Exercise description: As you look over the data below, please find each line where the word "भरतर" appears, then copy it.

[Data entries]
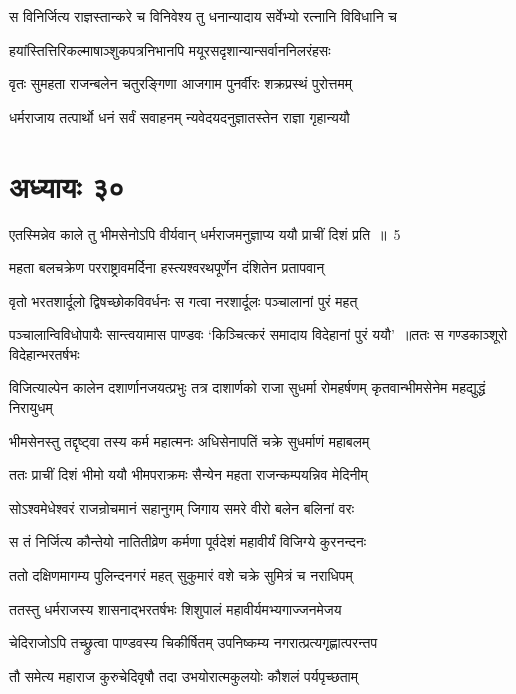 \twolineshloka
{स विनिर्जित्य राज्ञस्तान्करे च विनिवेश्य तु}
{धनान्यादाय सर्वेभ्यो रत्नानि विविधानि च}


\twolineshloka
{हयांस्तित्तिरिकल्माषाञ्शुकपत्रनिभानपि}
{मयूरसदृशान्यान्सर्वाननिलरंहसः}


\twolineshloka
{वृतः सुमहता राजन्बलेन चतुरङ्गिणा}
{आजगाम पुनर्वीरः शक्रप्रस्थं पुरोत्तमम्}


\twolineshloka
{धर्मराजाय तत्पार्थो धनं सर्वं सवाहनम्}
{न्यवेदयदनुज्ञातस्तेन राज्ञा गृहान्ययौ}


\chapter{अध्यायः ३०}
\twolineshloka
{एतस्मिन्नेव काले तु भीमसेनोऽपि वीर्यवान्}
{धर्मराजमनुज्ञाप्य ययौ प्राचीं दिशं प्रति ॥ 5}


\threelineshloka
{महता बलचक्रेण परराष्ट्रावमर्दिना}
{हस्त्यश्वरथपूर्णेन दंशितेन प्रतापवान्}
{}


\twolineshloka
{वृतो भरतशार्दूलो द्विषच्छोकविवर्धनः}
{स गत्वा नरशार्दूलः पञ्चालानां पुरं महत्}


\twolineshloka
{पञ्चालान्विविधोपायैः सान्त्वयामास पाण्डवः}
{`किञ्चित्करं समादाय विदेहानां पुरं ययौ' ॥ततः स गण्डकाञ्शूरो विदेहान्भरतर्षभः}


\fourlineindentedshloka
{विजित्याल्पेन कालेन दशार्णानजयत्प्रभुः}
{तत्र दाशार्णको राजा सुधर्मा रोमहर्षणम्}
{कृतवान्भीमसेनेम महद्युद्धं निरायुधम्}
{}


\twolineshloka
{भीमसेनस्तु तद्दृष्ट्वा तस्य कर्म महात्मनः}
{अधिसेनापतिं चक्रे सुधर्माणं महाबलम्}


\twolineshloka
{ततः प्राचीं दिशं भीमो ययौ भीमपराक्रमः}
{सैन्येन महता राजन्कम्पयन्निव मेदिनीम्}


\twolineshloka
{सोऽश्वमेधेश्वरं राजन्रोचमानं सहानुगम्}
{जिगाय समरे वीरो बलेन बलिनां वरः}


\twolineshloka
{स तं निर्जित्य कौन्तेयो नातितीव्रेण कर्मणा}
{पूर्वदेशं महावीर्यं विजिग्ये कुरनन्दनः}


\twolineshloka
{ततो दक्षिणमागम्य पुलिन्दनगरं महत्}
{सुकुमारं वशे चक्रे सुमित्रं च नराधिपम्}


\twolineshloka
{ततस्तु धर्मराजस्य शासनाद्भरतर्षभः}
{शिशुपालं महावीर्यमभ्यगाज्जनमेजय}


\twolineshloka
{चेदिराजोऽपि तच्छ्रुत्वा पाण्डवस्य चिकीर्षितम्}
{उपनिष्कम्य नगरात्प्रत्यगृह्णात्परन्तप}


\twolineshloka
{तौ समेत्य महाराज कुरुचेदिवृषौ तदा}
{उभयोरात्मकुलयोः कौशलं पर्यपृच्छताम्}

* * *

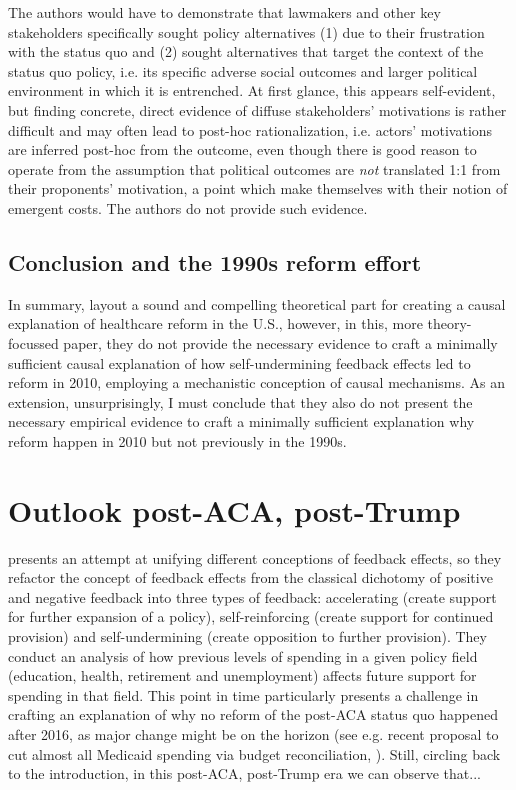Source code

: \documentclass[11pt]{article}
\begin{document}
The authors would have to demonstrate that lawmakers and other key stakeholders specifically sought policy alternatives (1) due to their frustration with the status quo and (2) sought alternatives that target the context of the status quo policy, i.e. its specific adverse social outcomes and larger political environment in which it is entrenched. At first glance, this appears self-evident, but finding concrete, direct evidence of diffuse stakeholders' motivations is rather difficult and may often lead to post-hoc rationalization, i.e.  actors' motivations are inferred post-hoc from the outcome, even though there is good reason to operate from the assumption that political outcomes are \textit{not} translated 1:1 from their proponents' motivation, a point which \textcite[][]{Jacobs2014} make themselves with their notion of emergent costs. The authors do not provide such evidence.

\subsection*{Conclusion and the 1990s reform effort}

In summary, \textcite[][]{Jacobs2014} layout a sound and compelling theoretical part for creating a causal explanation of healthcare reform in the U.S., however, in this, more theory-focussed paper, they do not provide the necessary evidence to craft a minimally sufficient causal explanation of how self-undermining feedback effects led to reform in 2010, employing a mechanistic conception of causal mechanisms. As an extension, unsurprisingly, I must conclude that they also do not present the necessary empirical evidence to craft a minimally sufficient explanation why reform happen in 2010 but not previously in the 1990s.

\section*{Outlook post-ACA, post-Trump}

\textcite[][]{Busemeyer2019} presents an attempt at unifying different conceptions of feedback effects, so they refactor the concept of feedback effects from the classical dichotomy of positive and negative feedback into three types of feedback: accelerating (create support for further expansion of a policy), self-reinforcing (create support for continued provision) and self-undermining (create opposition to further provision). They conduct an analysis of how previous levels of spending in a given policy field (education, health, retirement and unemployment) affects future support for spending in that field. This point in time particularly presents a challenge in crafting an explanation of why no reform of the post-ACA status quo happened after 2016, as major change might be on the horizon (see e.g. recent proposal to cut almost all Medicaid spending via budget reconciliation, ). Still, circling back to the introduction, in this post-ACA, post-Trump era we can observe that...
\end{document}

Exercise solution:
{`किञ्चित्करं समादाय विदेहानां पुरं ययौ' ॥ततः स गण्डकाञ्शूरो विदेहान्भरतर्षभः}
{ततस्तु धर्मराजस्य शासनाद्भरतर्षभः}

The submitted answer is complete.